*Exercise goal*:
Output the data verbatim, with nothing added or dropped.

━━━ Records ━━━

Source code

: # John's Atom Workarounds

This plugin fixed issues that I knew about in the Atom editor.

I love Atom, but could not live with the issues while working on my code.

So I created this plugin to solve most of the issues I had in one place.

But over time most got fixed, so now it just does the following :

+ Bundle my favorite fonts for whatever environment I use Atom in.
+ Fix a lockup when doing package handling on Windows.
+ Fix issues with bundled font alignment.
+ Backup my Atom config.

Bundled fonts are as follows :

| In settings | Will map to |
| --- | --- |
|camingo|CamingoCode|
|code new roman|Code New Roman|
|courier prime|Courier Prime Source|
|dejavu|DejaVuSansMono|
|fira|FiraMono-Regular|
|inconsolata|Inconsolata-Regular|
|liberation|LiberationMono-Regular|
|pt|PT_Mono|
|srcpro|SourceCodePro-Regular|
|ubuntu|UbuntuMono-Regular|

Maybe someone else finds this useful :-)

━━━

*Answer for the task*:
Source code

: # John's Atom Workarounds

This plugin fixed issues that I knew about in the Atom editor.

I love Atom, but could not live with the issues while working on my code.

So I created this plugin to solve most of the issues I had in one place.

But over time most got fixed, so now it just does the following :

+ Bundle my favorite fonts for whatever environment I use Atom in.
+ Fix a lockup when doing package handling on Windows.
+ Fix issues with bundled font alignment.
+ Backup my Atom config.

Bundled fonts are as follows :

| In settings | Will map to |
| --- | --- |
|camingo|CamingoCode|
|code new roman|Code New Roman|
|courier prime|Courier Prime Source|
|dejavu|DejaVuSansMono|
|fira|FiraMono-Regular|
|inconsolata|Inconsolata-Regular|
|liberation|LiberationMono-Regular|
|pt|PT_Mono|
|srcpro|SourceCodePro-Regular|
|ubuntu|UbuntuMono-Regular|

Maybe someone else finds this useful :-)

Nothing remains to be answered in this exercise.